Una Brands launches with $40M to roll up brands on multiple Asia-Pacific e-commerce platforms

Una Brands' co-founders (from left to right): Tobias Heusch, Kiran Tanna and Kushal Patel

Una Brands’ co-founders (from left to right): Tobias Heusch, Kiren Tanna and Kushal Patel. Una Brands Una Brands

One of the biggest funding trends of the past year is companies that consolidate small e-commerce brands. Many of the most notable startups in the space, like Thrasio, Berlin Brands Group and Branded Group, focus on consolidating Amazon Marketplace sellers. But the e-commerce landscape is more fragmented in the Asia-Pacific region, where sellers use platforms like Tokopedia, Lazada, Shopee, Rakuten or eBay, depending on where they are. That is where Una Brands comes in. Co-founder Kiren Tanna, former chief executive officer of Rocket Internet Asia, said the startup is “platform agnostic,” searching across marketplaces (and platforms like Shopify, Magento or WooCommerce) for potential acquisitions.

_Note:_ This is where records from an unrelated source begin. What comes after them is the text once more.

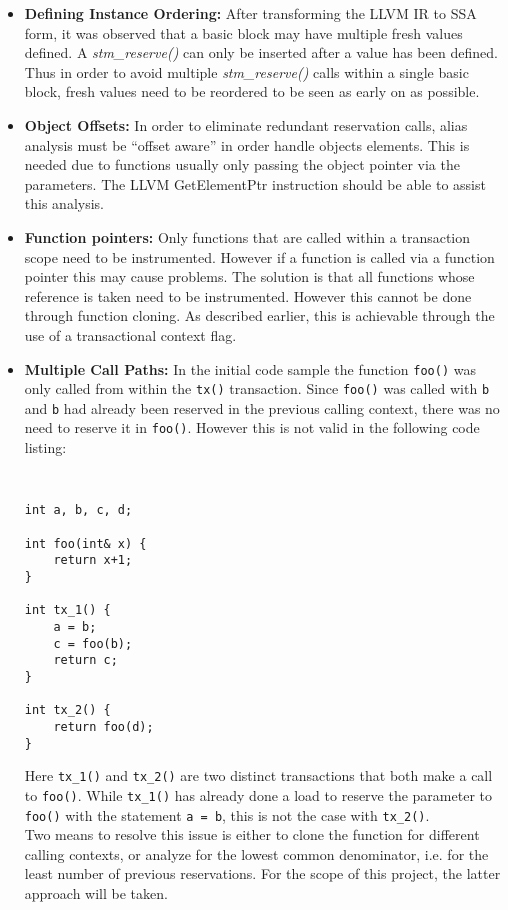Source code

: \documentclass[letterpaper,twocolumn,10pt]{article}
\begin{document}
\begin{itemize}

\item {\bf Defining Instance Ordering:} After transforming the LLVM IR to SSA form, it was observed that a basic block may have multiple fresh values defined. A \emph{stm\_reserve()} can only be inserted after a value has been defined. Thus in order to avoid multiple \emph{stm\_reserve()} calls within a single basic block, fresh values need to be reordered to be seen as early on as possible.

\item  {\bf Object Offsets:} In order to eliminate redundant reservation calls, alias analysis must be ``offset aware'' in order handle objects elements. This is needed due to functions usually only passing the object pointer via the parameters. The LLVM GetElementPtr instruction should be able to assist this analysis.

\item  {\bf Function pointers:} Only functions that are called within a transaction scope need to be instrumented. However if a function is called via a function pointer this may cause problems. The solution is that all functions whose reference is taken need to be instrumented. However this cannot be done through function cloning. As described earlier, this is achievable through the use of a transactional context flag.

\item  {\bf Multiple Call Paths:} In the initial code sample the function {\tt foo()} was only called from within the {\tt tx()} transaction. Since {\tt foo()} was called with {\tt b} and {\tt b} had already been reserved in the previous calling context, there was no need to reserve it in {\tt foo()}. However this is not valid in the following code listing:

{\tt \small
\begin{verbatim}
int a, b, c, d;

int foo(int& x) {
    return x+1;
}

int tx_1() {
    a = b;
    c = foo(b);
    return c;
}

int tx_2() {
    return foo(d);
}
\end{verbatim}
}

Here {\tt tx\_1()} and {\tt tx\_2()} are two distinct transactions that both make a call to {\tt foo()}. While {\tt tx\_1()} has already done a load to reserve the parameter to {\tt foo()} with the statement {\tt a = b}, this is not the case with {\tt tx\_2()}.\\

Two means to resolve this issue is either to clone the function for different calling contexts, or analyze for the lowest common denominator, i.e. for the least number of previous reservations. For the scope of this project, the latter approach will be taken.\\

\end{itemize}
\end{document}
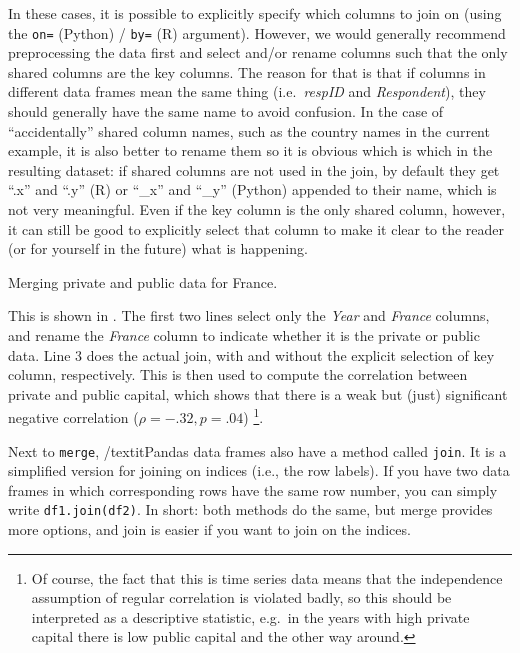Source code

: In these cases, it is possible to explicitly specify which columns to join on (using the \verb+on=+ (Python) / \verb+by=+ (R) argument).
However, we would generally recommend preprocessing the data first and select and/or rename columns such that the only shared columns are the key columns.
The reason for that is that if columns in different data frames mean the same thing (i.e.\ \emph{respID} and \emph{Respondent}), they should generally have the same name to avoid confusion.
In the case of ``accidentally'' shared column names, such as the country names in the current example,
it is also better to rename them so it is obvious which is which in the resulting dataset:
if shared columns are not used in the join, by default they get ``.x'' and ``.y'' (R) or ``\_x'' and ``\_y'' (Python) appended to their name, which is not very meaningful.
Even if the key column is the only shared column, however, it can still be good to explicitly select that column to make it clear to the reader (or for yourself in the future) what is happening.

\begin{ccsexample}
\caption{Merging private and public data for France.}\label{ex:merge}
\end{ccsexample}

This is shown in .
The first two lines select only the \emph{Year} and \emph{France} columns, and rename the \emph{France} column to indicate whether it is the private or public data.
Line 3 does the actual join, with and without the explicit selection of key column, respectively.
This is then used to compute the correlation between private and public capital,
which shows that there is a weak but (just) significant negative correlation ($\rho=-.32, p=.04$)%
\footnote{Of course, the fact that this is time series data means that the independence assumption of regular correlation is violated badly, so this should be interpreted as a descriptive statistic, e.g.\ in the years with high private capital there is low public capital and the other way around.}.

\begin{feature}
  Next to \texttt{merge}, /textit{Pandas} data frames also have a method called \texttt{join}. It is a simplified version for joining on indices (i.e., the row labels). If you have two data frames in which corresponding rows have the same row number, you can simply write \texttt{df1.join(df2)}. In short: both methods do the same, but merge provides more options, and join is easier if you want to join on the indices.
\end{feature}



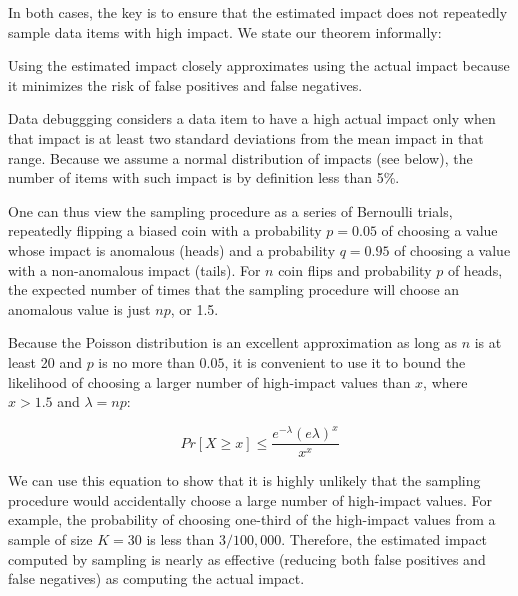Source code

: In both cases, the key is to ensure that the estimated impact does not
repeatedly sample data items with high impact. We state our theorem informally:

\begin{theorem}
Using the estimated impact closely approximates using the actual impact because it minimizes the risk of false positives and false negatives.
\end{theorem}

Data debuggging considers a data item to have a high actual impact
only when that impact is at least two standard deviations from the
mean impact in that range. Because we assume a normal distribution of
impacts (see below), the number of items with such impact is by
definition less than 5\%.

One can thus view the sampling procedure as a series of Bernoulli
trials, repeatedly flipping a biased coin with a probability $p =
0.05$ of choosing a value whose impact is anomalous (heads) and a
probability $q = 0.95$ of choosing a value with a non-anomalous impact
(tails). For $n$ coin flips and probability $p$ of heads, the expected
number of times that the sampling procedure will choose an anomalous
value is just $np$, or 1.5.

Because the Poisson distribution is an excellent approximation as long
as $n$ is at least 20 and $p$ is no more than $0.05$, it is convenient
to use it to bound the likelihood of choosing a larger number of
high-impact values than $x$, where $x > 1.5$ and $\lambda = np$:

\begin{equation}
Pr[X \geq x] \leq \frac{e^{-\lambda}(e \lambda)^x}{x^x}
\end{equation}

We can use this equation to show that it is highly unlikely that the
sampling procedure would accidentally choose a large number of
high-impact values. For example, the probability of choosing one-third
of the high-impact values from a sample of size $K = 30$ is less than
$3/100,000$. Therefore, the estimated impact computed by sampling is
nearly as effective (reducing both false positives and false
negatives) as computing the actual impact.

Una announced today that it has raised a $40 million equity and debt round. Investors include 500 Startups, Kingsway Capital, 468 Capital, Presight Capital, Global Founders Capital and Maximilian Bitner, the former CEO of Lazada who currently holds the same role at secondhand fashion platform Vestiaire Collective.

Una did not disclose the ratio of equity and debt in the round. Like many other e-commerce aggregators, including Thrasio, Una raised debt financing to buy brands because it is non-dilutive. The round will also be used to hire aggressively in order to evaluate brands in its pipeline. Una currently has teams in Singapore, Malaysia and Australia and plans to expand in Southeast Asia before entering Taiwan, Japan and South Korea.

Tanna, who also founded Foodpanda and ZEN Rooms, launched Una along with Adrian Johnston, Kushal Patel, Tobias Heusch and Srinivasan Shridharan. He estimates that there are more than 10 million third-party sellers spread across different platforms in the Asia-Pacific.

“Every single seller in Asia is looking at multiple platforms and not just Amazon,” Tanna told TechCrunch. “We saw a big gap in the market where e-commerce is growing very quickly, but players in the West are not able to look at every platform, so that is why we decided to focus on APAC, launch the business there and acquire sellers who are selling on multiple platforms.”

Una looks for brands with annual revenue between $300,000 to $20 million and is open to many categories, as long as they have strong SKUs and low seasonality (for example, it avoids fast fashion). Its offering prices range from about $600,000 to $3 million.

Tanna said Una will maintain acquisitions as individual brands “because what’s working, we don’t change it.” How it adds value is by doing things that are difficult for small brands to execute, especially those run by just one or two people, like expanding into more distribution channels and countries.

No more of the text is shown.